Dalam naskah aslinya, “Nora” berjudul The Doll’s House- “Rumah Boneka”, sementara “Subversif!” memiliki judul asli An Enemy of the People- “Musuh Masyarakat”. Keduanya pernah naik ke atas pentas pada 2011 dan 2014. Faiza mengungkapkan, keputusannya untuk mengubah judul “Rumah Boneka” menjadi “Nora” ialah karena ia merasa bahwa tokoh Nora memiliki peran yang sentral dalam cerita. Nora dikisahkan sebagai seorang perempuan yang penurut, dan selalu dimanja oleh suaminya. Kemudian ia tersadar, bahwa segala hal yang ia dapatkan, tidak lebih bagaikan sebuah sangkar emas yang menyenangkan, namun mengurung dirinya. Dalam naskah, Nora diceritakan pergi meninggalkan rumah dan suaminya.
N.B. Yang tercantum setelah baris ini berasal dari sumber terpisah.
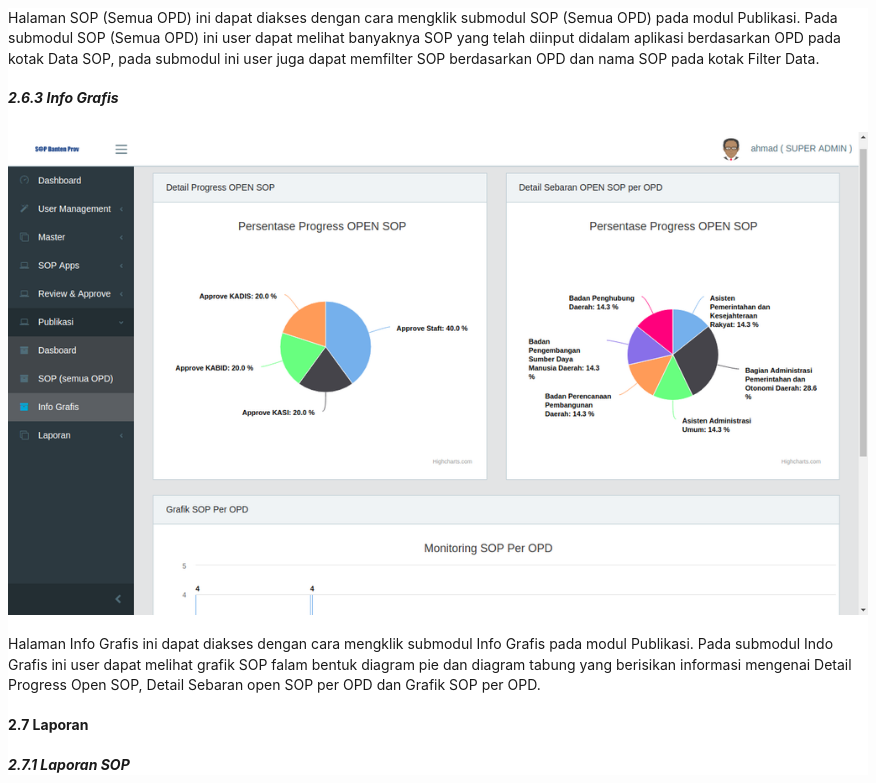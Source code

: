 Halaman SOP (Semua OPD) ini dapat diakses dengan cara mengklik submodul SOP (Semua OPD) pada modul Publikasi. Pada submodul SOP (Semua OPD) ini user dapat melihat banyaknya SOP yang telah diinput didalam aplikasi berdasarkan OPD pada kotak Data SOP, pada submodul ini user juga dapat memfilter SOP berdasarkan OPD dan nama SOP pada kotak Filter Data.

##### 2.6.3 Info Grafis

[![dashboard-home-awal](../images/sop-online/pengembangan/20181030_pub_graf.png)](../images/sop-online/pengembangan/20181030_pub_graf.png)

Halaman Info Grafis ini dapat diakses dengan cara mengklik submodul Info Grafis pada modul Publikasi. Pada submodul Indo Grafis ini user dapat melihat grafik SOP falam bentuk diagram pie dan diagram tabung yang berisikan informasi mengenai Detail Progress Open SOP, Detail Sebaran open SOP per OPD dan Grafik SOP per OPD.

#### 2.7 Laporan

##### 2.7.1 Laporan SOP
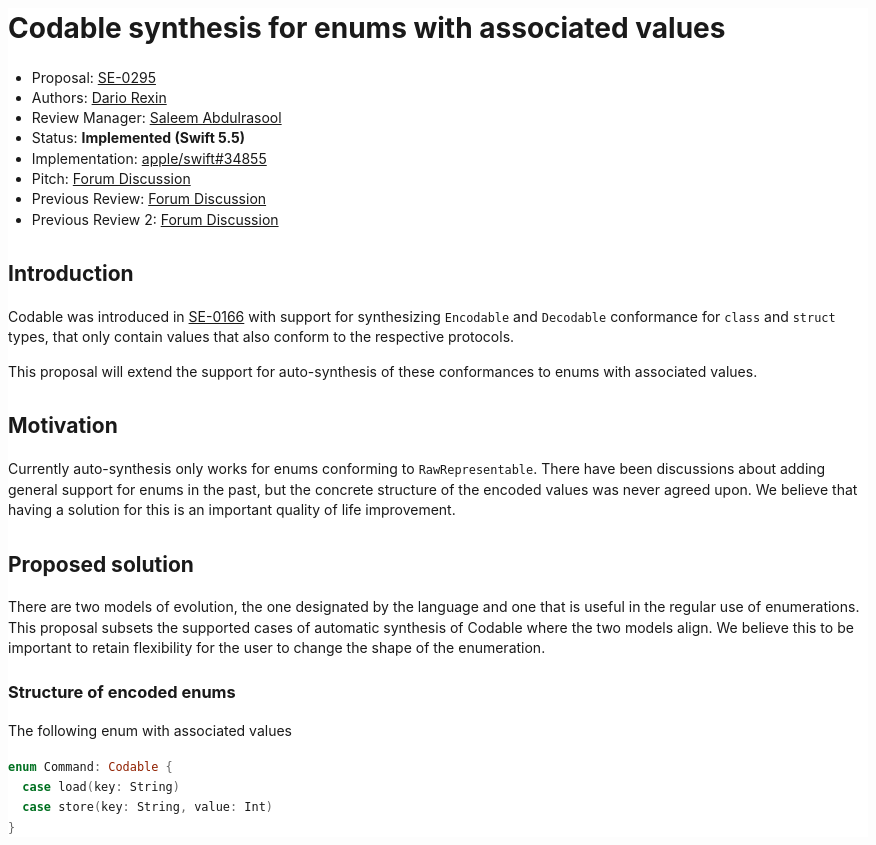 # Codable synthesis for enums with associated values

* Proposal: [SE-0295](0295-codable-synthesis-for-enums-with-associated-values.md)
* Authors: [Dario Rexin](https://github.com/drexin)
* Review Manager: [Saleem Abdulrasool](https://github.com/compnerd)
* Status: **Implemented (Swift 5.5)**
* Implementation: [apple/swift#34855](https://github.com/apple/swift/pull/34855)
* Pitch: [Forum Discussion](https://forums.swift.org/t/codable-synthesis-for-enums-with-associated-values/41493)
* Previous Review: [Forum Discussion](https://forums.swift.org/t/se-0295-codable-synthesis-for-enums-with-associated-values/42408)
* Previous Review 2: [Forum Discussion](https://forums.swift.org/t/se-0295-codable-synthesis-for-enums-with-associated-values-second-review/44036)

## Introduction

Codable was introduced in [SE-0166](https://github.com/apple/swift-evolution/blob/master/proposals/0166-swift-archival-serialization.md)
with support for synthesizing `Encodable` and `Decodable` conformance for
`class` and `struct` types, that only contain values that also conform
to the respective protocols.

This proposal will extend the support for auto-synthesis of these conformances
to enums with associated values.

## Motivation

Currently auto-synthesis only works for enums conforming to `RawRepresentable`.
There have been discussions about adding general support for enums in the past,
but the concrete structure of the encoded values was never agreed upon.
We believe that having a solution for this is an important quality of life
improvement.

## Proposed solution

There are two models of evolution, the one designated by the language and one that is useful in the regular use of enumerations. This proposal subsets the supported cases of automatic synthesis of Codable where the two models align. We believe this to be important to retain flexibility for the user to change the shape of the enumeration.

### Structure of encoded enums

The following enum with associated values

```swift
enum Command: Codable {
  case load(key: String)
  case store(key: String, value: Int)
}
```
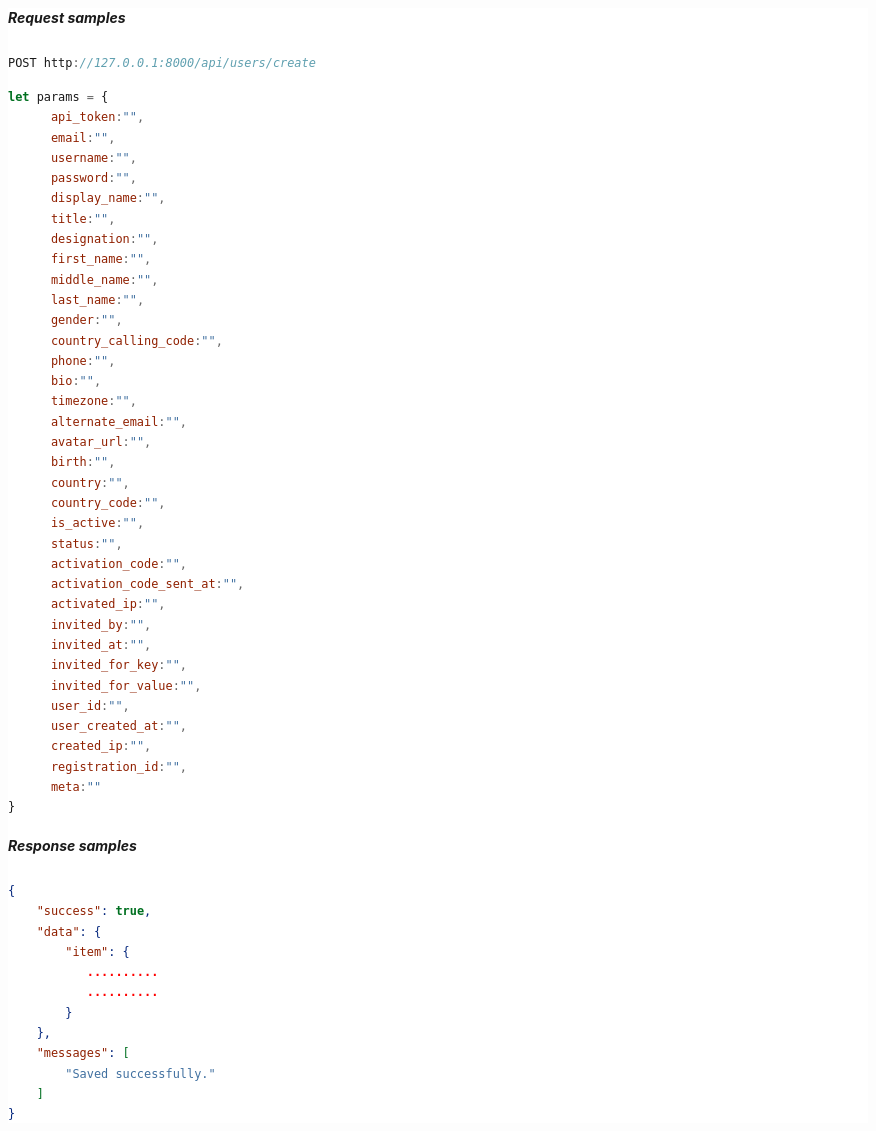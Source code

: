 ##### Request samples
```js
POST http://127.0.0.1:8000/api/users/create
```

```js
let params = {
      api_token:"",
      email:"",
      username:"",
      password:"",
      display_name:"",
      title:"",
      designation:"",
      first_name:"",
      middle_name:"",
      last_name:"",
      gender:"",
      country_calling_code:"",
      phone:"",
      bio:"",
      timezone:"",
      alternate_email:"",
      avatar_url:"",
      birth:"",
      country:"",
      country_code:"",
      is_active:"",
      status:"",
      activation_code:"",
      activation_code_sent_at:"",
      activated_ip:"",
      invited_by:"",
      invited_at:"",
      invited_for_key:"",
      invited_for_value:"",
      user_id:"",
      user_created_at:"",
      created_ip:"",
      registration_id:"",
      meta:""
}

```

##### Response samples

```json
{
    "success": true,
    "data": {
        "item": {
           ..........
           ..........
        }
    },
    "messages": [
        "Saved successfully."
    ]
}
```
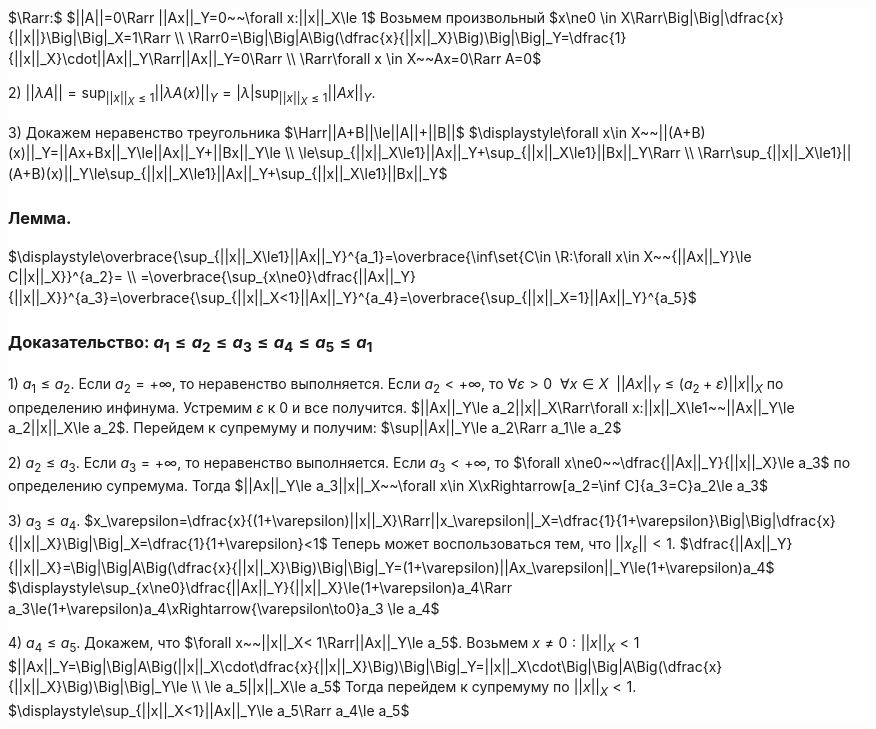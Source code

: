 $\Rarr:$
$||A||=0\Rarr ||Ax||_Y=0~~\forall x:||x||_X\le 1$
Возьмем произвольный $x\ne0 \in X\Rarr\Big|\Big|\dfrac{x}{||x||}\Big|\Big|_X=1\Rarr
\\
\Rarr0=\Big|\Big|A\Big(\dfrac{x}{||x||_X}\Big)\Big|\Big|_Y=\dfrac{1}{||x||_X}\cdot||Ax||_Y\Rarr||Ax||_Y=0\Rarr
\\
\Rarr\forall x \in X~~Ax=0\Rarr A=0$

$2)$ $||\lambda A||=\displaystyle\sup_{||x||_X\le1}||\lambda A(x)||_Y=|\lambda|\sup_{||x||_X\le1}||Ax||_Y$.

$3)$ Докажем неравенство треугольника $\Harr||A+B||\le||A||+||B||$
$\displaystyle\forall x\in X~~||(A+B)(x)||_Y=||Ax+Bx||_Y\le||Ax||_Y+||Bx||_Y\le
\\
\le\sup_{||x||_X\le1}||Ax||_Y+\sup_{||x||_X\le1}||Bx||_Y\Rarr
\\
\Rarr\sup_{||x||_X\le1}||(A+B)(x)||_Y\le\sup_{||x||_X\le1}||Ax||_Y+\sup_{||x||_X\le1}||Bx||_Y$

### Лемма.
$\displaystyle\overbrace{\sup_{||x||_X\le1}||Ax||_Y}^{a_1}=\overbrace{\inf\set{C\in \R:\forall x\in X~~{||Ax||_Y}\le C||x||_X}}^{a_2}=
\\
=\overbrace{\sup_{x\ne0}\dfrac{||Ax||_Y}{||x||_X}}^{a_3}=\overbrace{\sup_{||x||_X<1}||Ax||_Y}^{a_4}=\overbrace{\sup_{||x||_X=1}||Ax||_Y}^{a_5}$

### Доказательство: $a_1\le a_2\le a_3\le a_4\le a_5\le a_1$
$1)~a_1\le a_2$.
Если $a_2=+\infty$, то неравенство выполняется.
Если $a_2<+\infty$, то $\forall\varepsilon>0~~\forall x\in X~~||Ax||_Y\le(a_2+\varepsilon)||x||_X$ по определению инфинума. Устремим $\varepsilon$  к $0$ и все получится.
$||Ax||_Y\le a_2||x||_X\Rarr\forall x:||x||_X\le1~~||Ax||_Y\le a_2||x||_X\le a_2$.
Перейдем к супремуму и получим:
$\sup||Ax||_Y\le a_2\Rarr a_1\le a_2$

$2)~a_2\le a_3$.
Если $a_3=+\infty$, то неравенство выполняется.
Если $a_3<+\infty$, то $\forall x\ne0~~\dfrac{||Ax||_Y}{||x||_X}\le a_3$ по определению супремума.
Тогда $||Ax||_Y\le a_3||x||_X~~\forall x\in X\xRightarrow[a_2=\inf C]{a_3=C}a_2\le a_3$

$3)~a_3\le a_4$.
$x_\varepsilon=\dfrac{x}{(1+\varepsilon)||x||_X}\Rarr||x_\varepsilon||_X=\dfrac{1}{1+\varepsilon}\Big|\Big|\dfrac{x}{||x||_X}\Big|\Big|_X=\dfrac{1}{1+\varepsilon}<1$
Теперь может воспользоваться тем, что $||x_\varepsilon||<1$.
$\dfrac{||Ax||_Y}{||x||_X}=\Big|\Big|A\Big(\dfrac{x}{||x||_X}\Big)\Big|\Big|_Y=(1+\varepsilon)||Ax_\varepsilon||_Y\le(1+\varepsilon)a_4$
$\displaystyle\sup_{x\ne0}\dfrac{||Ax||_Y}{||x||_X}\le(1+\varepsilon)a_4\Rarr a_3\le(1+\varepsilon)a_4\xRightarrow{\varepsilon\to0}a_3 \le a_4$

$4)$ $a_4\le a_5$.
Докажем, что $\forall x~~||x||_X< 1\Rarr||Ax||_Y\le a_5$.
Возьмем $x\ne0:||x||_X<1$
$||Ax||_Y=\Big|\Big|A\Big(||x||_X\cdot\dfrac{x}{||x||_X}\Big)\Big|\Big|_Y=||x||_X\cdot\Big|\Big|A\Big(\dfrac{x}{||x||_X}\Big)\Big|\Big|_Y\le
\\
\le a_5||x||_X\le a_5$
Тогда перейдем к супремуму по $||x||_X<1$.
$\displaystyle\sup_{||x||_X<1}||Ax||_Y\le a_5\Rarr a_4\le a_5$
Mbak Nova, salah seorang pembicara mengungkapkan bahwa kisah Nora merupakan gambaran relasi antar gender yang ditampilkan melalui dimensi perkawinan. Perkawinan sejatinya bukan hanya sekadar ikatan antara perempuan dan laki-laki yang kemudian tinggal di satu rumah dan membina rumah tangga. Lembaga perkawinan juga menggambarkan relasi kuasa dan power laki-laki terhadap perempuan. Laki-laki selalu ditempatkan sebagai pencari nafkah dan penguasa rumah tangga, sedangkan perempuan hanya ditempatkan dibawahnya.

Diskusi dilanjutkan dengan tanya jawab selama kurang lebih 30 menit dengan para audiens, dan diakhiri dengan pembagian buku “Nora” dan “Subversif!” kepada beberapa pihak yang hadir. (Pandu)

Sumber: http://fisipol.ugm.ac.id.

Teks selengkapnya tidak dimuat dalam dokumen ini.